Pourquoi l'opération Serval a-t-elle été rendue possible ? Qu'est-ce qui explique les difficultés de l'armée de la CEDEAO à se mettre en place pour venir en aide à un pays membre? Sur fond de crise malienne scrutée à travers des échanges épistolaires qui constituent la chair de leur ouvrage, "La Gloire des Imposteurs", Aminata Dramane Traoré et Boubacar Boris Diop sont d'avis que les Français ne sont pas des enfants de chœur. Et que leur intervention militaire vise à défendre des intérêts menacés dans un Mali en proie aux dégâts collatéraux de la crise libyenne.
Victimes des violences, des vexations et des humiliations de hordes islamistes occupant le Nord de leur pays, nombre de Maliens vont adouber l'intervention militaire française, n'en pouvant plus d'attendre une improbable intervention de leur armée nationale. D'où ce paradoxe qui en a dérouté plus d'un, notamment Aminata Traoré et Boris Diop, constatant amèrement que leur condamnation sans réserve de l'ingérence française avait rencontré l'accueil enthousiaste de bon nombre de Maliens arborant le drapeau tricolore du libérateur.
Interpellé par ce paradoxe, le passionnant dialogue amorcé par Aminata et Boris se complexifie, comme si l'adrénaline leur montait à la tête. Sans être en opposition, leurs correspondances expriment parfois des nuances dans leurs approches et leurs interrogations sur la place du continent dans un monde globalisé et sur l'idée qu'il se fait de sa dignité. Un moment fort de ce dialogue aura été l'aveu de l'ancienne ministre de la République, Aminata Traoré à son ami Boris, de n'avoir jamais voté et de s'y être finalement résolue pour la première fois lors de la dernière élection présidentielle malienne, pressée qu'elle était par les parents, les amis et autres voisins. Et c'est à cette occasion justement que le taux de participation qui oscillait généralement entre 20 et 30% s'est élevé à 50%.
Face à la complexité du réel comment alors ne pas convenir qu'il n'y a point d'évidence encore moins de certitudes enroulées sur elles-mêmes. Tout dogmatisme et toute velléité d'homogénéisation chromatique et/ou idéologique se révélant par conséquent dérisoires. Ce dont conviendra Boris Diop dans son post- scriptum en expliquant que ce sont "les dirigeants occidentaux et pas leurs compatriotes en général qui ont pris la décision d'attaquer la Libye, mettant du coup le Mali dans la situation désastreuse que l'on sait". De même fera-t-il observer, "il serait tout aussi injuste de condamner l'ensemble des Africains, voire tous les Noirs , à cause des comportements indignes de certains de leurs dirigeants".
Aussi, si l'idée de remettre à leur place les Toubabs rythme le livre comme une obsession tenace au risque faire croire à certains qu'ils se défaussent sur les autres et dédouanent les Africains, Boubacar Boris Diop répond à tous ceux qui seraient tentés par cette critique que Aminata et lui n'ont "jamais fait d'amalgame entre les peuples et les appareils étatiques". Bien au contraire, "La Gloire des Imposteurs" s'attaque à la Françafrique, interroge ce qu'il est convenu d'appeler le Printemps arabe, prend le pouls d'une Afrique travaillée par des forces contradictoires.

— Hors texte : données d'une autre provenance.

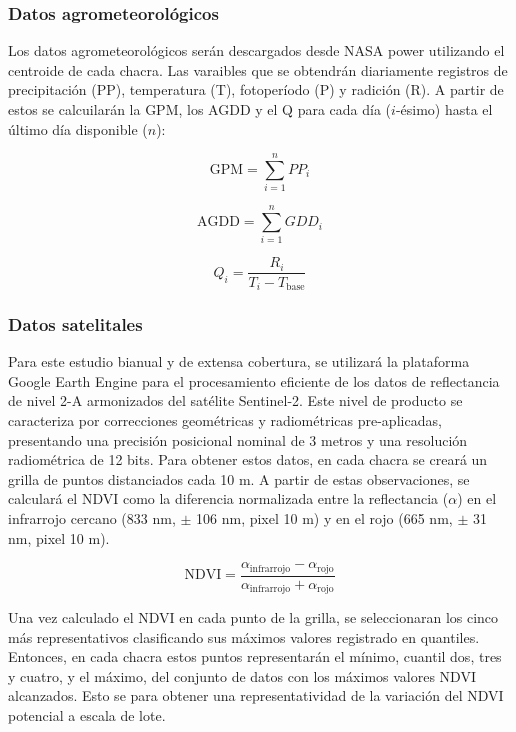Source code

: \documentclass[
11pt, %
]{charter}
\begin{document}
\subsubsection{Datos agrometeorológicos}
\label{sec:descripcion}
Los datos agrometeorológicos serán descargados desde NASA power utilizando el centroide de cada chacra. Las varaibles que se obtendrán diariamente registros de precipitación (PP), temperatura (T), fotoperíodo (P) y radición (R). A partir de estos se calcuilarán la GPM, los AGDD y el Q para cada día ($i$-ésimo) hasta el último día disponible ($n$):

\begin{equation}
\label{eq:GPM}
\text{GPM} = \sum_{i=1}^{n} PP_{i}
\end{equation}

\begin{equation}
\label{eq:AGDD}
\text{AGDD} = \sum_{i=1}^{n} GDD_{i}
\end{equation}

\begin{equation}
\label{eq:Q}
Q_i = \frac{R_i}{T_i - T_{\text{base}}}
\end{equation}


\subsubsection{Datos satelitales}
\label{sec:descripcion}

Para este estudio bianual y de extensa cobertura, se utilizará la plataforma Google Earth Engine para el procesamiento eficiente de los datos de reflectancia de nivel 2-A armonizados del satélite Sentinel-2. Este nivel de producto se caracteriza por correcciones geométricas y radiométricas pre-aplicadas, presentando una precisión posicional nominal de 3 metros y una resolución radiométrica de 12 bits. Para obtener estos datos, en cada chacra se creará un grilla de puntos distanciados cada 10 m. A partir de estas observaciones, se calculará el NDVI como la diferencia normalizada entre la reflectancia ($\alpha$) en el infrarrojo cercano (833 nm, $\pm$ 106 nm, pixel 10 m) y en el rojo (665 nm, $\pm$ 31 nm, pixel 10 m). 

\begin{equation}
\text{NDVI} = \frac{\alpha_{\text{infrarrojo}} - \alpha_{\text{rojo}}}{\alpha_{\text{infrarrojo}} + \alpha_{\text{rojo}}} \label{eq:ndvi_def}
\end{equation}

Una vez calculado el NDVI en cada punto de la grilla, se seleccionaran los cinco más representativos clasificando sus máximos valores registrado en quantiles. Entonces, en cada chacra estos puntos representarán el mínimo, cuantil dos, tres y cuatro, y el máximo, del conjunto de datos con los máximos valores NDVI alcanzados. Esto se para obtener una representatividad de la variación del NDVI potencial a escala de lote.  
\end{document}
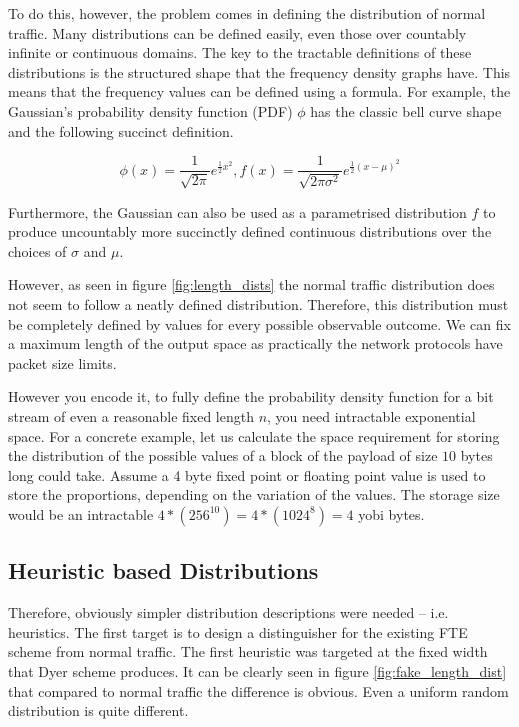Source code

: \documentclass[ %
                    author={Samuel Russell},
                supervisor={Prof. Bogdan Warinschi},
                    degree={MEng},
                     title={Innocuous Ciphertexts},
                  subtitle={The DE-CENSOR Scheme},
                      type={research},
                      year={2018} ]{dissertation}
\begin{document}
To do this, however, the problem comes in defining the distribution of normal traffic.
Many distributions can be defined easily, even those over countably infinite or continuous domains.
The key to the tractable definitions of these distributions is the structured shape that the frequency density graphs have.
This means that the frequency values can be defined using a formula.
For example, the Gaussian's probability density function (PDF) $\phi$ has the classic bell curve shape and the following succinct definition.

$$\phi (x) = \frac{1}{\sqrt{2\pi}}e^{\frac{1}{2}x^2}, f(x) = \frac{1}{\sqrt{2\pi\sigma^2}}e^{\frac{1}{2}(x-\mu)^2}$$

Furthermore, the Gaussian can also be used as a parametrised distribution $f$ to produce uncountably more succinctly defined continuous distributions over the choices of $\sigma$ and $\mu$.

However, as seen in figure \ref{fig:length_dists} the normal traffic distribution does not seem to follow a neatly defined distribution.
Therefore, this distribution must be completely defined by values for every possible observable outcome.
We can fix a maximum length of the output space as practically the network protocols have packet size limits.

However you encode it, to fully define the probability density function for a bit stream of even a reasonable fixed length $n$, you need intractable exponential space.
For a concrete example, let us calculate the space requirement for storing the distribution of the possible values of a block of the payload of size $10$ bytes long could take.
Assume a 4 byte fixed point or floating point value is used to store the proportions, depending on the variation of the values.
The storage size would be an intractable $4*(256^10) = 4*(1024^8) = 4$ yobi bytes.

\subsection{Heuristic based Distributions}

Therefore, obviously simpler distribution descriptions were needed -- i.e. heuristics.
The first target is to design a distinguisher for the existing FTE scheme from normal traffic.
The first heuristic was targeted at the fixed width that Dyer scheme produces.
It can be clearly seen in figure \ref{fig:fake_length_dist} that compared to normal traffic the difference is obvious.
Even a uniform random distribution is quite different.
\end{document}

A l'image notamment des" migrances" d'une jeunesse à l'assaut du désert ou entassée dans des bateaux de fortune, prête à affronter d'innombrables obstacles, portée par l'espoir d'échouer sur la terre promise.
"La Gloire des Imposteurs" , c’est aussi un appel à intérioriser l'idée selon laquelle, "la seule chose intolérable, c'est de s'installer à demeure dans la haine de soi". Boris va ainsi revisiter l'apport de Cheikh Anta Diop pour mieux fustiger la propension des intellectuels à se trouver des maîtres penseurs bien éloignés de leur ancrage local. Un hommage appuyé sera ainsi rendu à Babacar Mbow alias Chacun. Ce dernier a eu la lumineuse intelligence de s'éloigner du "délire idéologique d'alors" pour se recentrer sur son terroir et transformer "en actes concrets" les paroles empreintes de générosité de l'époque.
Sa manière à lui de dire et de faire advenir le possible dans son village de Ndème, logé au cœur du Baol, où il s'investit depuis plus de trente ans dans "une expérience unique de développement à la base, en totale responsabilité des populations". En tout cas, la "Gloire des Imposteurs ne laisse personne indifférent et suscite forcément des réactions. Aussi le lecteur intervient-il forcément au cours de ces échanges épistolaires, acquiesçant, désapprouvant ou prolongeant certaines interrogations et prises de position, répondant ainsi à l'invite des auteurs qui disent avoir "essayé d'ouvrir les portes du dialogue à tous ceux qui voudront bien les lire sans parti pris".